170 - mcatAdmin.jar hang

172 - Sphymove -P option does not seem to work, should it be removed?
      Problem was where the input path was not passed along.

173 - Sput -b with invalid directoryname segfaults

174 - Ssh dies with segmentation fault

176 - Apostrophe in filename breaks download on SRB 3.3.1


180 - Sauth scrambled password failures

184 - Scp -b -r does not work on OS X using CVS version

185 - Compilation failure under gcc 4 (Fedora Core 4)
  
186 - Very slow operations with Oracle.  Srsync, "Sget -b", Sphymove
and "Scp -b" operations using Oracle MCAT could become very slow, up
to 10 minutes, when using Oracle for the MCAT.  The problem was traced
to a bug in Oracle involving ESCAPE character that can cause the query
to be extremely slow.  This bug was fixed in Oracle 10.2.0.1 but we
now have a workaround for this problem in SRB by not using ESCAPE
character in these queries.  This problem does not exist for other
DBMSes.

187 - Sreplicate broken pipe to server.  Fix a couple obscure problems
that could cause server to server connections to fail.  One is
specific to certain versions of Linux.  The other occurred when
servers were restarted.  For the Linux solution, the code now uses
both gethostbyname_r (reentrant) and gethostbyname and checks for a
type of failure (depending on the Linux version) each can return.
 
188 - Srsync -a issues.  There were some cases where Srsync -a would
not update all replicas properly.

189 - lowLevelClose error from autotest.sh 9

na - Files sizes of containers and files in containers.  The maximum
size of a container has been increased from 2 Gbytes to 200 Gbytes.
The maximum size of a file that can be stored in a container has also
been increased from 2 Gbytes to 200 Gbytes.

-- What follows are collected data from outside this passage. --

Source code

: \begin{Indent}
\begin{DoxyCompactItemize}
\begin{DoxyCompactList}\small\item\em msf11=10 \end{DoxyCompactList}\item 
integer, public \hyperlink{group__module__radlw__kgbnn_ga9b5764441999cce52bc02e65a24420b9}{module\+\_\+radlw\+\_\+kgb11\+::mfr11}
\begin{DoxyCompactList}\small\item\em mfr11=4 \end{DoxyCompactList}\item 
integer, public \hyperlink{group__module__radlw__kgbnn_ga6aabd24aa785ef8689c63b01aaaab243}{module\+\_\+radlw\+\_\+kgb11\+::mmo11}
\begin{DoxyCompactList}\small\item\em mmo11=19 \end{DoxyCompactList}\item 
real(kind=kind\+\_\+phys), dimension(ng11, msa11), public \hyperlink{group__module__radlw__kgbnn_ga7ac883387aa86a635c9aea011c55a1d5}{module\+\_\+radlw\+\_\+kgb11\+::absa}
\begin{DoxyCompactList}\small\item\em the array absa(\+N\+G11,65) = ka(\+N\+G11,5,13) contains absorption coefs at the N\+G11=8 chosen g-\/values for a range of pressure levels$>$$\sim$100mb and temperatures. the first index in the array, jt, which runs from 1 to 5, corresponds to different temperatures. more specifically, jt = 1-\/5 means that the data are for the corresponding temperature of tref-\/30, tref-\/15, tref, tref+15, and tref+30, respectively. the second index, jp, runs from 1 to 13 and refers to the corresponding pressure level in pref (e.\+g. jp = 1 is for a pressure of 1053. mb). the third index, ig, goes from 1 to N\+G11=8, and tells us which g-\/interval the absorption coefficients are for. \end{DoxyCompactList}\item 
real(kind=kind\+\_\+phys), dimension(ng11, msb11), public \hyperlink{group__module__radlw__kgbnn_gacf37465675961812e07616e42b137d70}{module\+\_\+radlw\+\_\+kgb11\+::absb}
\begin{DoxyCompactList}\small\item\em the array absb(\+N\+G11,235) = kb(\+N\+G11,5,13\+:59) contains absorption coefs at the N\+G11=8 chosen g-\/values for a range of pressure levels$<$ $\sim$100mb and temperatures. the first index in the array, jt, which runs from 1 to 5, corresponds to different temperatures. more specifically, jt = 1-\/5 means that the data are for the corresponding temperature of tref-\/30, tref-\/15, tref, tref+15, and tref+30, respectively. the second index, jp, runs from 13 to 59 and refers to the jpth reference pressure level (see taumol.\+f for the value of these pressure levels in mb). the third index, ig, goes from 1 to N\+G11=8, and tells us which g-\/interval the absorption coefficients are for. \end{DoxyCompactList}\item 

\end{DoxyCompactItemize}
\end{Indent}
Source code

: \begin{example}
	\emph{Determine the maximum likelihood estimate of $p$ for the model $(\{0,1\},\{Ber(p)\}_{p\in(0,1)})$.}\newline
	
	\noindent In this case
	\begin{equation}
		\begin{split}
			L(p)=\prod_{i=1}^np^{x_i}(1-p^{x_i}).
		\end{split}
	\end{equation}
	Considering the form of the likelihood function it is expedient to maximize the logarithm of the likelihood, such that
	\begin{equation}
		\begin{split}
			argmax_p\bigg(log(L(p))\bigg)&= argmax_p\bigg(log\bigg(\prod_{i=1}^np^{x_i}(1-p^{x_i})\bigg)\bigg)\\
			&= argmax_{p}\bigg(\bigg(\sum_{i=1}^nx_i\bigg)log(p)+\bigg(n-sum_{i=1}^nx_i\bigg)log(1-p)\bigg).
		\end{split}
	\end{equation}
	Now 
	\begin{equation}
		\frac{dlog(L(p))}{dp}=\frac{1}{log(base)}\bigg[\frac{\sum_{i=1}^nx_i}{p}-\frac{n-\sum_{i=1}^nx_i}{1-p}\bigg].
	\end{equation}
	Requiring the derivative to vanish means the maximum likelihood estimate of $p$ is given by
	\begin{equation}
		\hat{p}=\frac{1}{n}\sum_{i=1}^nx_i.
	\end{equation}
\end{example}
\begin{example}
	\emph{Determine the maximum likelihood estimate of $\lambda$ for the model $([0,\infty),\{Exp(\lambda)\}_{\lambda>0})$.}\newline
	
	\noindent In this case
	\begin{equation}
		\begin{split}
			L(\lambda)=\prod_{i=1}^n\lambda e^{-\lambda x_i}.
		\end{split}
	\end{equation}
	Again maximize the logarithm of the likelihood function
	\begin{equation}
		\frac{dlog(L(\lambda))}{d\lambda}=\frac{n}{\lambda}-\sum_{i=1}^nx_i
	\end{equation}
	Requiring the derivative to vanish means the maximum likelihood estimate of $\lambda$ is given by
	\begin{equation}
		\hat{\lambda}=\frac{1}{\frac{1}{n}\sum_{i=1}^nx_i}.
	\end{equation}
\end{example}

na - Bulk Scp into container. "Scp -bc container" now works and can be
used to recursively copy a whole collection into a container.

na - Sbkupsrb - added -v option for verbose mode.

na - Sbkupsrb and Srsync - continue operation even though one or more
errors have occurred.

na - Sregister - added "-C" option for registering files into compound
resource.

na - Sbregister - Allow bulk registration into compound resource with
the "-f" option.

na - The handling of srbBulkUnload() has been re-done such that it will
download inContainer files too in addition to normal files so that a
separate download for inContainer files is no longer needed.

na - Fix a problem with "Sput -n" where the copy number is ignored when it
is used with the m/M option.

na - Fix a problem that Scp was not working properly when the source
files have replica.

na - Fix a problem that "Sget -n" option may download the wrong copy.

na - Fix a problem that Sget may incorrectly think the size downloaded
is wrong with an OBJ_ERR_COPY_LEN error if the source file contains
multiple copies of different sizes.

na - Resource access permission was not checked when the request came
from a foreign zone. The problem has been fixed.
 
na - Include the value of errno to the error msg in Sget to make it
easier to identify a cause of some problems (bug 125).  One example is
when the local file system is running out of space.

na - Spcommands will take an argument with "space" character in it.

na - For overwriting SRB files, change the size to zero before the
overwrite so that if the write fails in the middle, the registered
file size will be zero instead of some undetermined value.

na - Take out the size verification after file transfer for ADS type
files because it does not support the stat () call.

na - Fix a problem that Sput/Srsync print out bogus error of
COLLECTION_NOT_IN_CAT when the collection does not exist.

na - Fix a problem with Sphymove of a single file into container.